In 1989-1990, James Clark wrote and released groff.  It wasn't
literately programmed nor implemented in a readable programming
language, but was assuredly free[5] and gratis.  But by this time much
of troff's lunch had been eaten by TeX.

groff was pretty successful, and many of the remaining users of Unix
troff threw it over in favor of the GNU implementation.  This was aided
by groff's aggressive absorption/reimplementation of some Sun extensions
to man(7)--since Sun workstations were phenomenally popular among the
sorts of Unix nerds who spent their entire lives at universities--but
more important in my opinion was groff's embrace of a great many
extended features from sqtroff, a now nearly forgotten descendant of
Unix troff produced by a Canadian company called SoftQuad.[6]

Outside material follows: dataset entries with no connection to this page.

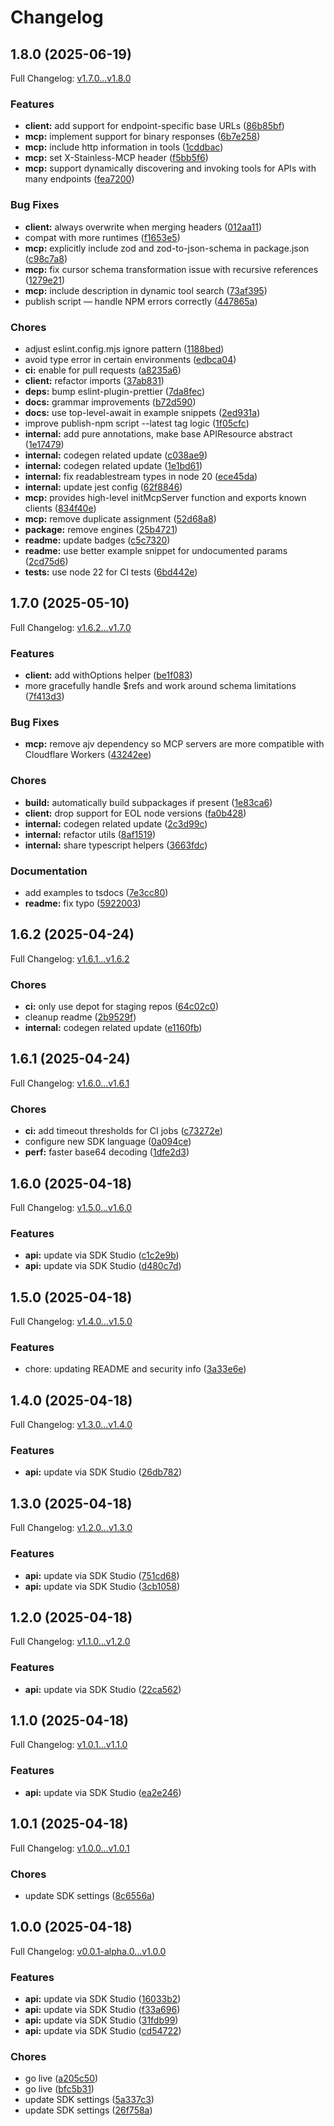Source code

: # Changelog

## 1.8.0 (2025-06-19)

Full Changelog: [v1.7.0...v1.8.0](https://github.com/zbdpay/zbd-payments-typescript-sdk/compare/v1.7.0...v1.8.0)

### Features

* **client:** add support for endpoint-specific base URLs ([86b85bf](https://github.com/zbdpay/zbd-payments-typescript-sdk/commit/86b85bf880e0237002e55b9e0647c9baab74c31c))
* **mcp:** implement support for binary responses ([6b7e258](https://github.com/zbdpay/zbd-payments-typescript-sdk/commit/6b7e25809fd777bdbb6982755c5d04bb9936778e))
* **mcp:** include http information in tools ([1cddbac](https://github.com/zbdpay/zbd-payments-typescript-sdk/commit/1cddbacffcbf383af14157ce6a99d67a93b6a1d0))
* **mcp:** set X-Stainless-MCP header ([f5bb5f6](https://github.com/zbdpay/zbd-payments-typescript-sdk/commit/f5bb5f6cce3d27963841f67494489d62a26be448))
* **mcp:** support dynamically discovering and invoking tools for APIs with many endpoints ([fea7200](https://github.com/zbdpay/zbd-payments-typescript-sdk/commit/fea7200dc2f8e50b1e68e75474623b360d94232c))


### Bug Fixes

* **client:** always overwrite when merging headers ([012aa11](https://github.com/zbdpay/zbd-payments-typescript-sdk/commit/012aa114582ed20ffe43572f52e7f238e2d54757))
* compat with more runtimes ([f1653e5](https://github.com/zbdpay/zbd-payments-typescript-sdk/commit/f1653e5c8e21796415ade613c845581a7e570280))
* **mcp:** explicitly include zod and zod-to-json-schema in package.json ([c98c7a8](https://github.com/zbdpay/zbd-payments-typescript-sdk/commit/c98c7a8c3720edd3e578218d8e35b45a76a2ff9c))
* **mcp:** fix cursor schema transformation issue with recursive references ([1279e21](https://github.com/zbdpay/zbd-payments-typescript-sdk/commit/1279e2116682e54655af9120ae359c41b9361e8e))
* **mcp:** include description in dynamic tool search ([73af395](https://github.com/zbdpay/zbd-payments-typescript-sdk/commit/73af395e67a0fcc9a2fd99f7b14cb5b9cd92acb5))
* publish script — handle NPM errors correctly ([447865a](https://github.com/zbdpay/zbd-payments-typescript-sdk/commit/447865a0ec42c763ac883a7233a7df610ed7d562))


### Chores

* adjust eslint.config.mjs ignore pattern ([1188bed](https://github.com/zbdpay/zbd-payments-typescript-sdk/commit/1188bedaed64835456668b1aed0461637c97f51e))
* avoid type error in certain environments ([edbca04](https://github.com/zbdpay/zbd-payments-typescript-sdk/commit/edbca04b641bd9b63590de9ce25de4de7876b430))
* **ci:** enable for pull requests ([a8235a6](https://github.com/zbdpay/zbd-payments-typescript-sdk/commit/a8235a618b6ee7f400afb669d67eae52cce8ecd8))
* **client:** refactor imports ([37ab831](https://github.com/zbdpay/zbd-payments-typescript-sdk/commit/37ab8314fa04121d73cf1dc7999a2a95aa81068f))
* **deps:** bump eslint-plugin-prettier ([7da8fec](https://github.com/zbdpay/zbd-payments-typescript-sdk/commit/7da8fececee68a45289cccb2e1319dd08c94fa4c))
* **docs:** grammar improvements ([b72d590](https://github.com/zbdpay/zbd-payments-typescript-sdk/commit/b72d59009644c6dbed5c64ec9790b0cb54a08c09))
* **docs:** use top-level-await in example snippets ([2ed931a](https://github.com/zbdpay/zbd-payments-typescript-sdk/commit/2ed931a3ecf14764c16d1c9f04a7e7e82f6f43c8))
* improve publish-npm script --latest tag logic ([1f05cfc](https://github.com/zbdpay/zbd-payments-typescript-sdk/commit/1f05cfc946dec153d657858a91490d068ab61a04))
* **internal:** add pure annotations, make base APIResource abstract ([1e17479](https://github.com/zbdpay/zbd-payments-typescript-sdk/commit/1e17479800be8344b214d8392c0111e5a918cb61))
* **internal:** codegen related update ([c038ae9](https://github.com/zbdpay/zbd-payments-typescript-sdk/commit/c038ae98ad74fefbc3804edc49d7933307410fff))
* **internal:** codegen related update ([1e1bd61](https://github.com/zbdpay/zbd-payments-typescript-sdk/commit/1e1bd614599ef6328a2aef3da4840f8f04c69505))
* **internal:** fix readablestream types in node 20 ([ece45da](https://github.com/zbdpay/zbd-payments-typescript-sdk/commit/ece45da16b77607de37a37147378971573638182))
* **internal:** update jest config ([62f8846](https://github.com/zbdpay/zbd-payments-typescript-sdk/commit/62f8846db8bd825d43fd056c9dc44561477ab7cb))
* **mcp:** provides high-level initMcpServer function and exports known clients ([834f40e](https://github.com/zbdpay/zbd-payments-typescript-sdk/commit/834f40e760ee1128435f43e3951722d6bf2f0a74))
* **mcp:** remove duplicate assignment ([52d68a8](https://github.com/zbdpay/zbd-payments-typescript-sdk/commit/52d68a84ae24a9657e2d35406587e7a849ca4c13))
* **package:** remove engines ([25b4721](https://github.com/zbdpay/zbd-payments-typescript-sdk/commit/25b47218f74ad5118c1b9e737bc9a982ed50e8e5))
* **readme:** update badges ([c5c7320](https://github.com/zbdpay/zbd-payments-typescript-sdk/commit/c5c73208e4a2899d9dbff4de792014a4673e3e62))
* **readme:** use better example snippet for undocumented params ([2cd75d6](https://github.com/zbdpay/zbd-payments-typescript-sdk/commit/2cd75d6516f83b94ae9bda001807a0abd8ef46d0))
* **tests:** use node 22 for CI tests ([6bd442e](https://github.com/zbdpay/zbd-payments-typescript-sdk/commit/6bd442eb1c936762d07e94b7d1c842a9f639e3e9))

## 1.7.0 (2025-05-10)

Full Changelog: [v1.6.2...v1.7.0](https://github.com/zebedeeio/zbd-payments-typescript-sdk/compare/v1.6.2...v1.7.0)

### Features

* **client:** add withOptions helper ([be1f083](https://github.com/zebedeeio/zbd-payments-typescript-sdk/commit/be1f0832068ffc3f335cfb21f74f15f1fe61cc2b))
* more gracefully handle $refs and work around schema limitations ([7f413d3](https://github.com/zebedeeio/zbd-payments-typescript-sdk/commit/7f413d39351ce57a8efce6047186b630f38db58c))


### Bug Fixes

* **mcp:** remove ajv dependency so MCP servers are more compatible with Cloudflare Workers ([43242ee](https://github.com/zebedeeio/zbd-payments-typescript-sdk/commit/43242ee48dddf0adadc7a394a54139bb8e4c9711))


### Chores

* **build:** automatically build subpackages if present ([1e83ca6](https://github.com/zebedeeio/zbd-payments-typescript-sdk/commit/1e83ca6e20b22a5e13a68eab7e7e3fb1003c58be))
* **client:** drop support for EOL node versions ([fa0b428](https://github.com/zebedeeio/zbd-payments-typescript-sdk/commit/fa0b4282b30b6712b0a1dc406e05722684615d8f))
* **internal:** codegen related update ([2c3d99c](https://github.com/zebedeeio/zbd-payments-typescript-sdk/commit/2c3d99c91be4462c3bc9f8fa628fa6c0270bb12c))
* **internal:** refactor utils ([8af1519](https://github.com/zebedeeio/zbd-payments-typescript-sdk/commit/8af15194a74a619e49500f7f4610bc2bffb52ab1))
* **internal:** share typescript helpers ([3663fdc](https://github.com/zebedeeio/zbd-payments-typescript-sdk/commit/3663fdc3e0954c3dbeaff99ca0200340250d37c1))


### Documentation

* add examples to tsdocs ([7e3cc80](https://github.com/zebedeeio/zbd-payments-typescript-sdk/commit/7e3cc8062e188f95fd5f1f1be48af6beccebf2f7))
* **readme:** fix typo ([5922003](https://github.com/zebedeeio/zbd-payments-typescript-sdk/commit/5922003febed1cb0a579a44b4116c83459f989d2))

## 1.6.2 (2025-04-24)

Full Changelog: [v1.6.1...v1.6.2](https://github.com/zebedeeio/zbd-payments-typescript-sdk/compare/v1.6.1...v1.6.2)

### Chores

* **ci:** only use depot for staging repos ([64c02c0](https://github.com/zebedeeio/zbd-payments-typescript-sdk/commit/64c02c014a6872958cdfdb8ca7bbe8ed4024be21))
* cleanup readme ([2b9529f](https://github.com/zebedeeio/zbd-payments-typescript-sdk/commit/2b9529f600d016b49d9b2f18ed1590da06dcc9f9))
* **internal:** codegen related update ([e1160fb](https://github.com/zebedeeio/zbd-payments-typescript-sdk/commit/e1160fb44ae9dcc79c82eb9e978f4060fbcb36a7))

## 1.6.1 (2025-04-24)

Full Changelog: [v1.6.0...v1.6.1](https://github.com/zebedeeio/zbd-payments-typescript-sdk/compare/v1.6.0...v1.6.1)

### Chores

* **ci:** add timeout thresholds for CI jobs ([c73272e](https://github.com/zebedeeio/zbd-payments-typescript-sdk/commit/c73272e4630f5a2303d488b6fde1f81d4b6ed188))
* configure new SDK language ([0a094ce](https://github.com/zebedeeio/zbd-payments-typescript-sdk/commit/0a094cec4e6f3c40dd400d2737a9d4bf9c839f6d))
* **perf:** faster base64 decoding ([1dfe2d3](https://github.com/zebedeeio/zbd-payments-typescript-sdk/commit/1dfe2d36ad64dfd937a35382b07d9a8c0a330056))

## 1.6.0 (2025-04-18)

Full Changelog: [v1.5.0...v1.6.0](https://github.com/zebedeeio/zbd-payments-typescript-sdk/compare/v1.5.0...v1.6.0)

### Features

* **api:** update via SDK Studio ([c1c2e9b](https://github.com/zebedeeio/zbd-payments-typescript-sdk/commit/c1c2e9b490165f0c495954770af2bd999ea57f37))
* **api:** update via SDK Studio ([d480c7d](https://github.com/zebedeeio/zbd-payments-typescript-sdk/commit/d480c7dc7fca0fe38d0f5556156af368d910598b))

## 1.5.0 (2025-04-18)

Full Changelog: [v1.4.0...v1.5.0](https://github.com/zebedeeio/zbd-payments-typescript-sdk/compare/v1.4.0...v1.5.0)

### Features

* chore: updating README and security info ([3a33e6e](https://github.com/zebedeeio/zbd-payments-typescript-sdk/commit/3a33e6e50656f322aea655071157986e86e8e8d4))

## 1.4.0 (2025-04-18)

Full Changelog: [v1.3.0...v1.4.0](https://github.com/zebedeeio/zbd-payments-typescript-sdk/compare/v1.3.0...v1.4.0)

### Features

* **api:** update via SDK Studio ([26db782](https://github.com/zebedeeio/zbd-payments-typescript-sdk/commit/26db7828fc4518a5e6da5b5e68c85fdfc2995fb0))

## 1.3.0 (2025-04-18)

Full Changelog: [v1.2.0...v1.3.0](https://github.com/zebedeeio/zbd-payments-typescript-sdk/compare/v1.2.0...v1.3.0)

### Features

* **api:** update via SDK Studio ([751cd68](https://github.com/zebedeeio/zbd-payments-typescript-sdk/commit/751cd68a9821697bfb2b00ae4b412071a837f58d))
* **api:** update via SDK Studio ([3cb1058](https://github.com/zebedeeio/zbd-payments-typescript-sdk/commit/3cb1058eb6f772a1be8c849f8ec91912a662a014))

## 1.2.0 (2025-04-18)

Full Changelog: [v1.1.0...v1.2.0](https://github.com/zebedeeio/zbd-payments-typescript-sdk/compare/v1.1.0...v1.2.0)

### Features

* **api:** update via SDK Studio ([22ca562](https://github.com/zebedeeio/zbd-payments-typescript-sdk/commit/22ca56259223be2918cb8982b3579f41cb8c6620))

## 1.1.0 (2025-04-18)

Full Changelog: [v1.0.1...v1.1.0](https://github.com/zebedeeio/zbd-payments-typescript-sdk/compare/v1.0.1...v1.1.0)

### Features

* **api:** update via SDK Studio ([ea2e246](https://github.com/zebedeeio/zbd-payments-typescript-sdk/commit/ea2e246a334ee341fa575ad123597c8100d3610f))

## 1.0.1 (2025-04-18)

Full Changelog: [v1.0.0...v1.0.1](https://github.com/zebedeeio/zbd-payments-typescript-sdk/compare/v1.0.0...v1.0.1)

### Chores

* update SDK settings ([8c6556a](https://github.com/zebedeeio/zbd-payments-typescript-sdk/commit/8c6556aec03314146a2a480926180cde67ba4d20))

## 1.0.0 (2025-04-18)

Full Changelog: [v0.0.1-alpha.0...v1.0.0](https://github.com/zebedeeio/zbd-payments-typescript-sdk/compare/v0.0.1-alpha.0...v1.0.0)

### Features

* **api:** update via SDK Studio ([16033b2](https://github.com/zebedeeio/zbd-payments-typescript-sdk/commit/16033b296244d2c039fb9874de0e7febff5b137c))
* **api:** update via SDK Studio ([f33a696](https://github.com/zebedeeio/zbd-payments-typescript-sdk/commit/f33a6969dbe7f8b244a0b70b62d00e471e3d6ebd))
* **api:** update via SDK Studio ([31fdb99](https://github.com/zebedeeio/zbd-payments-typescript-sdk/commit/31fdb999bec5f7cefcbcf38c22eba2c34daf32de))
* **api:** update via SDK Studio ([cd54722](https://github.com/zebedeeio/zbd-payments-typescript-sdk/commit/cd54722c8583522f8123a908863a6bdceb099388))


### Chores

* go live ([a205c50](https://github.com/zebedeeio/zbd-payments-typescript-sdk/commit/a205c5099fb1cdb743ebe8c4cf63fc511dd65bba))
* go live ([bfc5b31](https://github.com/zebedeeio/zbd-payments-typescript-sdk/commit/bfc5b318f1a7d913d9407fcf3b0d751d16dbc621))
* update SDK settings ([5a337c3](https://github.com/zebedeeio/zbd-payments-typescript-sdk/commit/5a337c30b271dcfb31b03e3fabcc94ce7ac30630))
* update SDK settings ([26f758a](https://github.com/zebedeeio/zbd-payments-typescript-sdk/commit/26f758aba6e2d0b665853a88edd5e440f1c9f718))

But not far into the 1990s, as groff's star rose in the limited skies of
the Unix world, Microsoft made a play to kill Unix, while at the same
time its brilliant, visionary founder with an unerring ability to
predict the future,[7] failed to anticipate the importance of the Web as
an application (in the OSI model sense).  So a whole lot of Unix
developer energy was directed toward adoption and improvement of the
Linux kernel and BSD systems as "back-end" platforms for "delivery of
content", and into the development of skill with tools for the
presentation of that content in a Web browser.  Initially, this meant
presenting HTML.  And it's not easy to get a *roff to turn out HTML, in
part because HTML's original design was pretty dire.
<MARQUEE><BLINK>Worse is better!</BLINK></MARQUEE>

This narrow, obsessive focus on Linux and BSD solely as a network
switches and web content delivery engines, rather than as development
environments (for which Unix was originally purposed) or as platforms
for knowledge workers in general (those benighted souls who devote most
of their labor to the absorption, analysis, and composition of natural
languages rather than machine-interpretable ones) sucked a lot of energy
away from *roff, and much of what remained got funneled into TeX.  With,
perhaps, some of the consequences of which you complained above.  But
the main outcome in *roff macro package land was that groff maintained
its reimplementations of AT&T's man(7), ms(7), and mm(7), and, thanks to
the free licensing, adopted BSD's me(7) and mdoc(7)...oh, I forgot to
cover mdoc(7).

Okay, well, that project documents its own history amply,[8] but in a
nutshell, the Berkeley CSRG decided that man(7) sucked, mainly, I think,
because it lacked semantic tagging.  Importantly, they realized this way
before Tim Berners-Lee did.  Cynthia Livingston took 2 cracks at solving
the problem of writing a macro package for composition of semantically
oriented man pages.  (I could be mistaken here, and that someone else
wrote the first one, now called "old mdoc".)  mdoc(7) caught on like
wildfire in the BSDs and not so much anywhere else, though you will find
the occasional champion of it elsewhere.

In an echo of your original (implied) question, the historical reasons
for the multiplicity of BSDs are also worth pursuing.  And since a huge
email archive of Theo de Raadt's fight with Charles Hannum is available
on the Web, it's more authoritative, more entertaining, and even less
edifying of human nature than my account here.

But we can end our story on a positive note!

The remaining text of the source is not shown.